By the numbers: The new data, which provides a state-by-state breakdown, shows that more than 61% of the 26 million people who have applied or are automatically eligible based on information submitted to the Department of Education have had their applications fully approved and sent to loan servicers for discharge.
- Over 40 million people would qualify for the debt relief program, which was intended to ease debt amid pandemic-related hardships, according to the White House.
The big picture: As the Biden administration is gearing up to make its case before the court when oral arguments begin on Feb. 28, opponents have intensified their attacks on the program, accusing the executive branch of overreaching.
- The Department of Education removed the debt relief application from its website after an appeals court temporarily blocked the debt relief program.
- The Biden administration asked the Supreme Court to lift the order shortly after.

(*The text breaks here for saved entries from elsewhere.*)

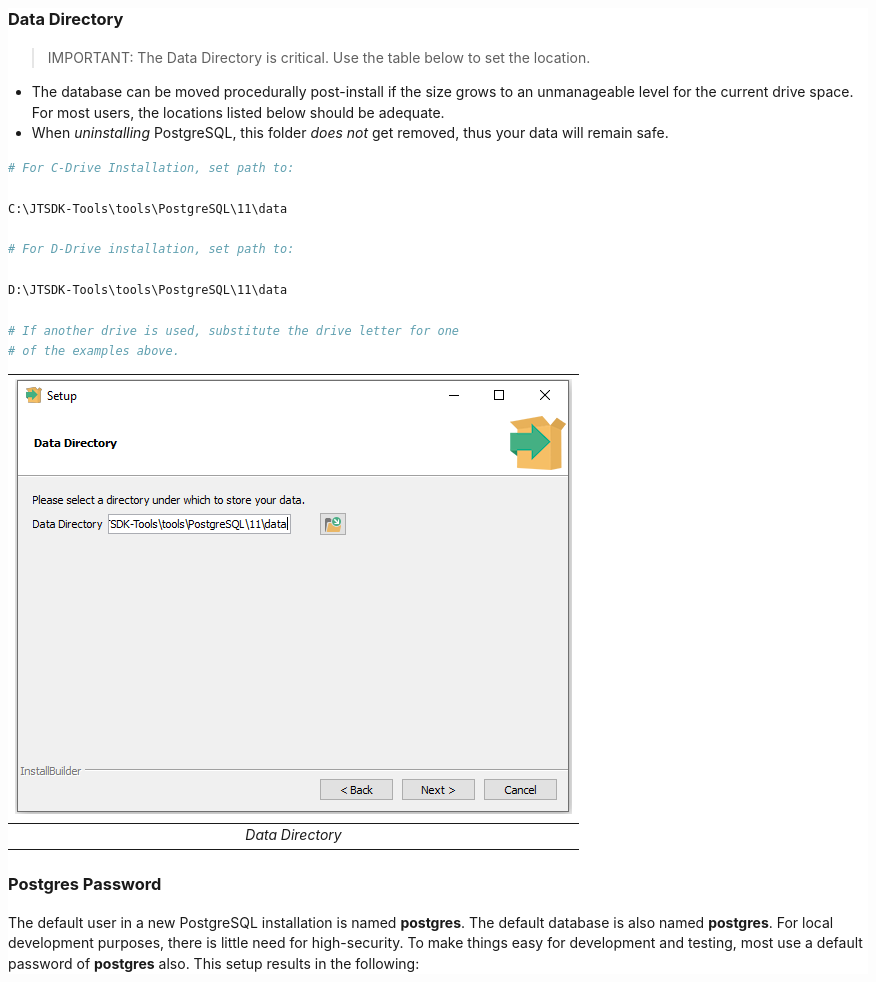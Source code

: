 ### Data Directory

>IMPORTANT: The Data Directory is critical. Use the table below to set the location.

- The database can be moved procedurally post-install if the size grows to an
unmanageable level for the current drive space. For most users, the locations
listed below should be adequate.
- When *uninstalling* PostgreSQL, this folder *does not* get removed, thus your
data will remain safe.

```bash
# For C-Drive Installation, set path to:

C:\JTSDK-Tools\tools\PostgreSQL\11\data

# For D-Drive installation, set path to:

D:\JTSDK-Tools\tools\PostgreSQL\11\data

# If another drive is used, substitute the drive letter for one
# of the examples above.
```

| ![Data Directory](images/postgres/pgsql11/postgres.4.PNG?raw=true) |
|:--:|
| *Data Directory* |

### Postgres Password

The default user in a new PostgreSQL installation is named **postgres**. The
default database is also named **postgres**. For local development purposes,
there is little need for high-security. To make things easy for development and
testing, most use a default password of **postgres** also. This setup results in
the following:

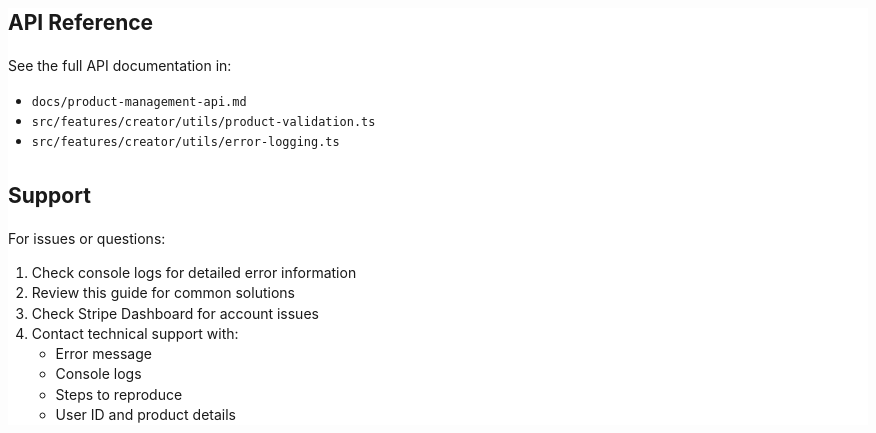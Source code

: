 ## API Reference

See the full API documentation in:
- `docs/product-management-api.md`
- `src/features/creator/utils/product-validation.ts`
- `src/features/creator/utils/error-logging.ts`

## Support

For issues or questions:
1. Check console logs for detailed error information
2. Review this guide for common solutions
3. Check Stripe Dashboard for account issues
4. Contact technical support with:
   - Error message
   - Console logs
   - Steps to reproduce
   - User ID and product details
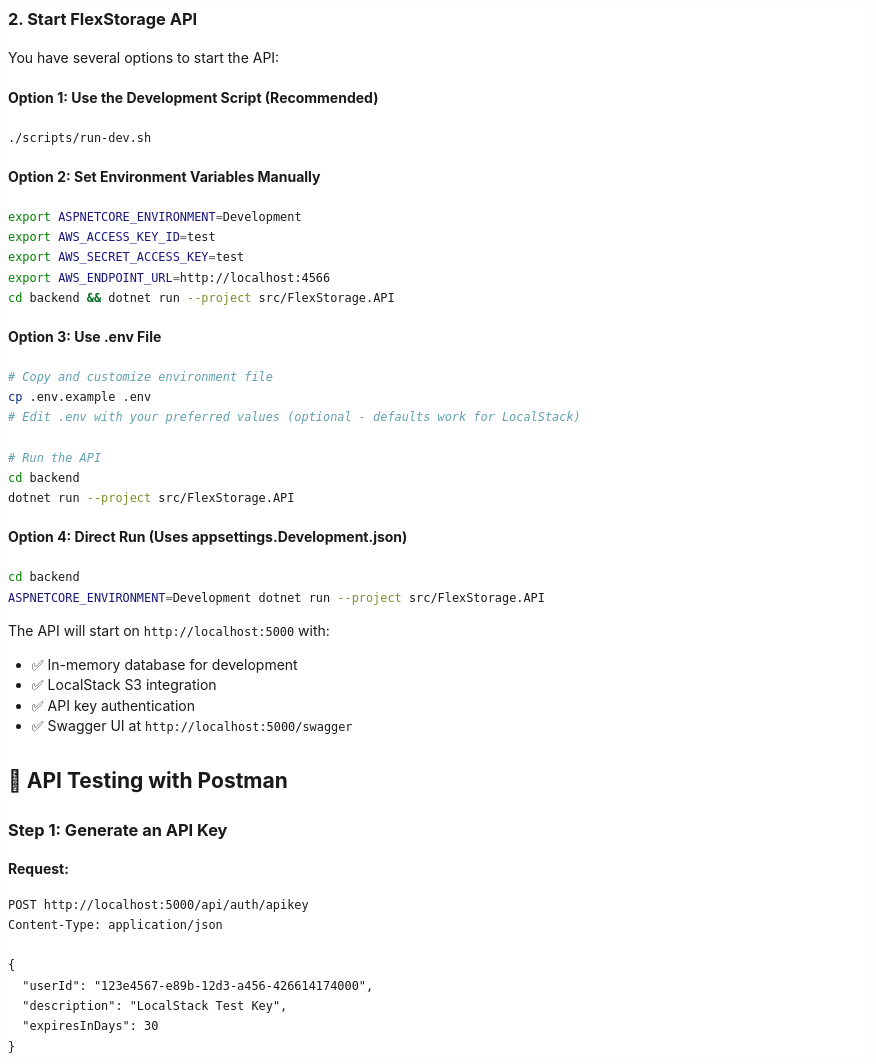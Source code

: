 ### 2. Start FlexStorage API

You have several options to start the API:

#### Option 1: Use the Development Script (Recommended)
```bash
./scripts/run-dev.sh
```

#### Option 2: Set Environment Variables Manually
```bash
export ASPNETCORE_ENVIRONMENT=Development
export AWS_ACCESS_KEY_ID=test
export AWS_SECRET_ACCESS_KEY=test
export AWS_ENDPOINT_URL=http://localhost:4566
cd backend && dotnet run --project src/FlexStorage.API
```

#### Option 3: Use .env File
```bash
# Copy and customize environment file
cp .env.example .env
# Edit .env with your preferred values (optional - defaults work for LocalStack)

# Run the API
cd backend
dotnet run --project src/FlexStorage.API
```

#### Option 4: Direct Run (Uses appsettings.Development.json)
```bash
cd backend
ASPNETCORE_ENVIRONMENT=Development dotnet run --project src/FlexStorage.API
```

The API will start on `http://localhost:5000` with:
- ✅ In-memory database for development
- ✅ LocalStack S3 integration
- ✅ API key authentication
- ✅ Swagger UI at `http://localhost:5000/swagger`

## 🔑 API Testing with Postman

### Step 1: Generate an API Key

**Request:**
```http
POST http://localhost:5000/api/auth/apikey
Content-Type: application/json

{
  "userId": "123e4567-e89b-12d3-a456-426614174000",
  "description": "LocalStack Test Key",
  "expiresInDays": 30
}
```
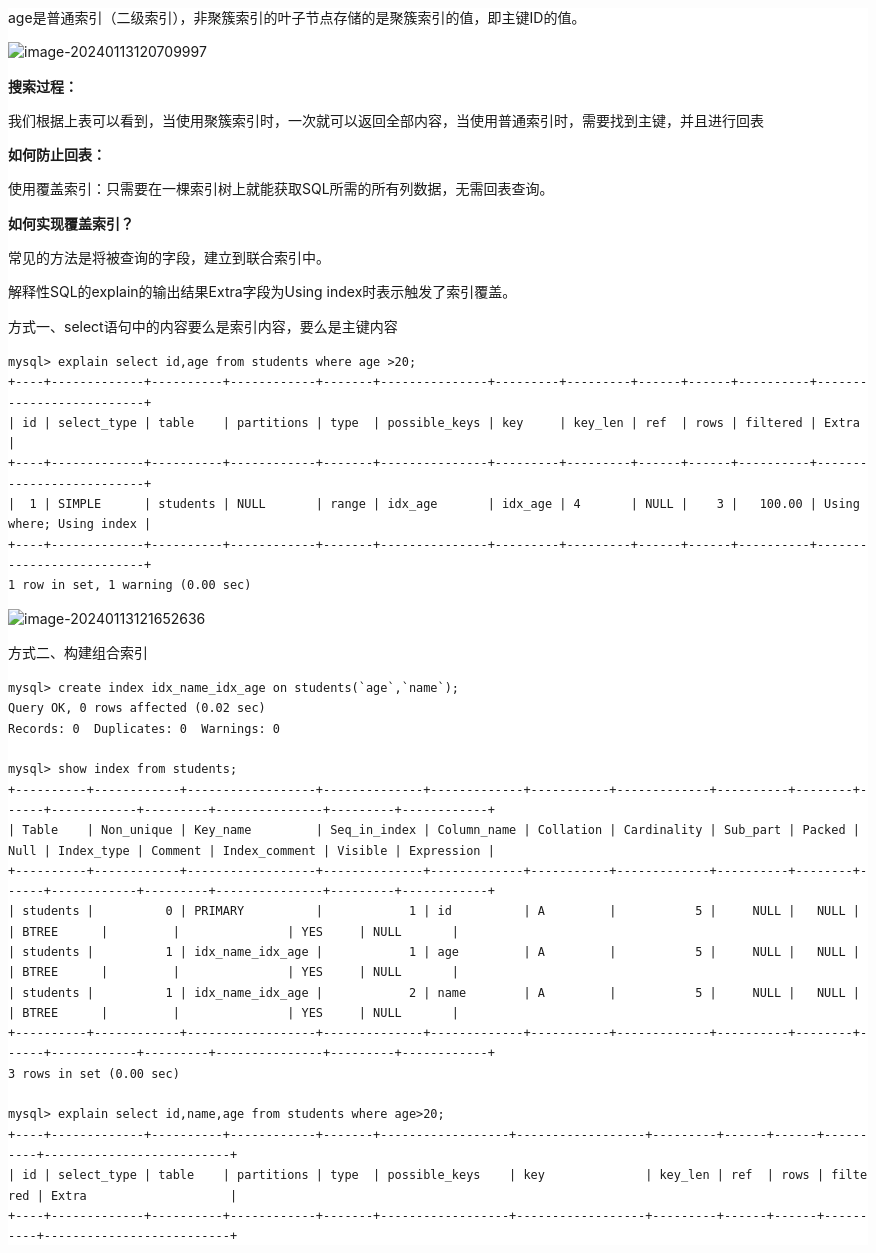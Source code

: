 age是普通索引（二级索引），非聚簇索引的叶子节点存储的是聚簇索引的值，即主键ID的值。

![image-20240113120709997](https://hruoxuan.oss-cn-shenzhen.aliyuncs.com/image-20240113120709997.png)

**搜索过程：**

我们根据上表可以看到，当使用聚簇索引时，一次就可以返回全部内容，当使用普通索引时，需要找到主键，并且进行回表

**如何防止回表：**

使用覆盖索引：只需要在一棵索引树上就能获取SQL所需的所有列数据，无需回表查询。

**如何实现覆盖索引？**

常见的方法是将被查询的字段，建立到联合索引中。

解释性SQL的explain的输出结果Extra字段为Using index时表示触发了索引覆盖。

方式一、select语句中的内容要么是索引内容，要么是主键内容

```mysql
mysql> explain select id,age from students where age >20;
+----+-------------+----------+------------+-------+---------------+---------+---------+------+------+----------+--------------------------+
| id | select_type | table    | partitions | type  | possible_keys | key     | key_len | ref  | rows | filtered | Extra                    |
+----+-------------+----------+------------+-------+---------------+---------+---------+------+------+----------+--------------------------+
|  1 | SIMPLE      | students | NULL       | range | idx_age       | idx_age | 4       | NULL |    3 |   100.00 | Using where; Using index |
+----+-------------+----------+------------+-------+---------------+---------+---------+------+------+----------+--------------------------+
1 row in set, 1 warning (0.00 sec)
```

![image-20240113121652636](https://hruoxuan.oss-cn-shenzhen.aliyuncs.com/image-20240113121652636.png)

方式二、构建组合索引

```mysql
mysql> create index idx_name_idx_age on students(`age`,`name`);
Query OK, 0 rows affected (0.02 sec)
Records: 0  Duplicates: 0  Warnings: 0

mysql> show index from students;
+----------+------------+------------------+--------------+-------------+-----------+-------------+----------+--------+------+------------+---------+---------------+---------+------------+
| Table    | Non_unique | Key_name         | Seq_in_index | Column_name | Collation | Cardinality | Sub_part | Packed | Null | Index_type | Comment | Index_comment | Visible | Expression |
+----------+------------+------------------+--------------+-------------+-----------+-------------+----------+--------+------+------------+---------+---------------+---------+------------+
| students |          0 | PRIMARY          |            1 | id          | A         |           5 |     NULL |   NULL |      | BTREE      |         |               | YES     | NULL       |
| students |          1 | idx_name_idx_age |            1 | age         | A         |           5 |     NULL |   NULL |      | BTREE      |         |               | YES     | NULL       |
| students |          1 | idx_name_idx_age |            2 | name        | A         |           5 |     NULL |   NULL |      | BTREE      |         |               | YES     | NULL       |
+----------+------------+------------------+--------------+-------------+-----------+-------------+----------+--------+------+------------+---------+---------------+---------+------------+
3 rows in set (0.00 sec)

mysql> explain select id,name,age from students where age>20;
+----+-------------+----------+------------+-------+------------------+------------------+---------+------+------+----------+--------------------------+
| id | select_type | table    | partitions | type  | possible_keys    | key              | key_len | ref  | rows | filtered | Extra                    |
+----+-------------+----------+------------+-------+------------------+------------------+---------+------+------+----------+--------------------------+
```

What to watch: In written arguments submitted Friday, the coalition of six GOP-led states —Arkansas, Iowa, Kansas, Missouri, Nebraska and South Carolina — laid out its main claims, arguing that they will suffer financial losses as a result of Biden's plan.
- Missouri argued it would deal a blow to the state's own student loan service, while four of the states said the plan would significantly decrease their tax revenues.
- They also doubled down on the claim that the program exceeds the authority of the Education secretary.
Worth noting: If the court strikes down the program, it's unclear what actions the Biden administration will take to minimize the impact on borrowers whose applications have already been approved.